Source texts of formatted documents:
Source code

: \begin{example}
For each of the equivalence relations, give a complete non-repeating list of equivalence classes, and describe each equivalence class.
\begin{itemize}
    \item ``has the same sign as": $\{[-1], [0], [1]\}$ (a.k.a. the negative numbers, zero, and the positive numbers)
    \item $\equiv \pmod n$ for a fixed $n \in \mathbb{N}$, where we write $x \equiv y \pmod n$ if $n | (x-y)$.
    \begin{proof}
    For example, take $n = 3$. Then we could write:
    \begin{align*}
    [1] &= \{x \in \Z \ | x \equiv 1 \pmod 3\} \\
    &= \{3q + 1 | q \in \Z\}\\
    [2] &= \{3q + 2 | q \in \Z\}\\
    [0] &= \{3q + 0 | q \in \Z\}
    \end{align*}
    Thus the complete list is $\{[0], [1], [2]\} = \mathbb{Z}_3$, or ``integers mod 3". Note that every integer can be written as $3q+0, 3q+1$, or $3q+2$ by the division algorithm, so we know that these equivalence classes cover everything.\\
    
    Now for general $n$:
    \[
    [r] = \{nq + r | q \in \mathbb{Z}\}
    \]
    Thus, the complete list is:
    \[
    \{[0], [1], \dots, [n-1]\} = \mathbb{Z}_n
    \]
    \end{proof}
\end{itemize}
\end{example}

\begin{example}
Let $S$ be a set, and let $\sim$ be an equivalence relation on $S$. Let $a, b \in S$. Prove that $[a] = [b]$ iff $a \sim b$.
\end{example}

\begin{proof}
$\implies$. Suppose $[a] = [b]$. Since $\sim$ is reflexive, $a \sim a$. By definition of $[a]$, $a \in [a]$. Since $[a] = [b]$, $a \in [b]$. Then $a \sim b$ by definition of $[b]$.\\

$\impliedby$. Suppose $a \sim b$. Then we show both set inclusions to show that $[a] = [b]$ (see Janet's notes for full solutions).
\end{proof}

==

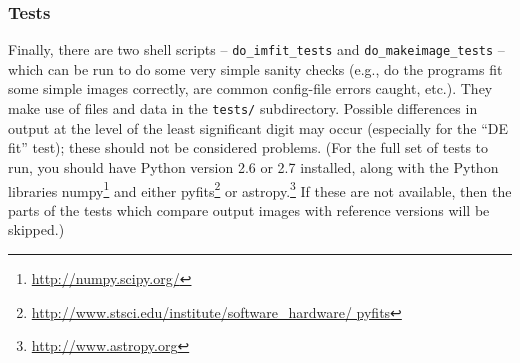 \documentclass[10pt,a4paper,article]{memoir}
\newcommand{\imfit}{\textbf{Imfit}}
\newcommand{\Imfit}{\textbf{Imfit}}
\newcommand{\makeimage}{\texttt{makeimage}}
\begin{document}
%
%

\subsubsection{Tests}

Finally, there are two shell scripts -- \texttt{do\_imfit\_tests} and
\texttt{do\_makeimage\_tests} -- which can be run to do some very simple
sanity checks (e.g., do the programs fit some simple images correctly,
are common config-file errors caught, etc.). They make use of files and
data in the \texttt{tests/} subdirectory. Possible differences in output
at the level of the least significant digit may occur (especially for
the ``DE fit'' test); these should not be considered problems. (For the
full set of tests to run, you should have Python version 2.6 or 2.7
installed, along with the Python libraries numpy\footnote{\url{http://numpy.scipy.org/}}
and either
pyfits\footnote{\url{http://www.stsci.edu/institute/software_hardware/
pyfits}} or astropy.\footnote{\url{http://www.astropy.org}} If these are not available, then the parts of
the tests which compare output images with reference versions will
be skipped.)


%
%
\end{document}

---

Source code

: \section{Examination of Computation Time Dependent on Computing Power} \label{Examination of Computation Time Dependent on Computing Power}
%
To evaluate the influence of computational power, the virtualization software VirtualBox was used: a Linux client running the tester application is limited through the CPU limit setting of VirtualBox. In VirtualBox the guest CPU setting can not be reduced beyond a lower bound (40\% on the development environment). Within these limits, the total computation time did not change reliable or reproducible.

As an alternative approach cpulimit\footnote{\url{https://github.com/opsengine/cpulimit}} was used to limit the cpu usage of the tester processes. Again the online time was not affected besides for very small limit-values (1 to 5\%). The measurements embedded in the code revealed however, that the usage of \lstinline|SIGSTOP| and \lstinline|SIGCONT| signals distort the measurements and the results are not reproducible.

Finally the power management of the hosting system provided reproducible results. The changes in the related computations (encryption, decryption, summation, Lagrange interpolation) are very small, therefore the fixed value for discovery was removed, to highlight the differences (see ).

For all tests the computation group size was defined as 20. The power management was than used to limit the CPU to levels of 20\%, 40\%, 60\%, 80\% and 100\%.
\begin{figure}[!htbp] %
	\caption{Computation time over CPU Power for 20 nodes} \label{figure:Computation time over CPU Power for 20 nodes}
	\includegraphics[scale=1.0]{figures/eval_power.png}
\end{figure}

▶ _WORK INSTRUCTIONS_
Every line above with the word "textbf" is to be copied out.

▶ _ANSWER FOR THE TASK_
\newcommand{\imfit}{\textbf{Imfit}}
\newcommand{\Imfit}{\textbf{Imfit}}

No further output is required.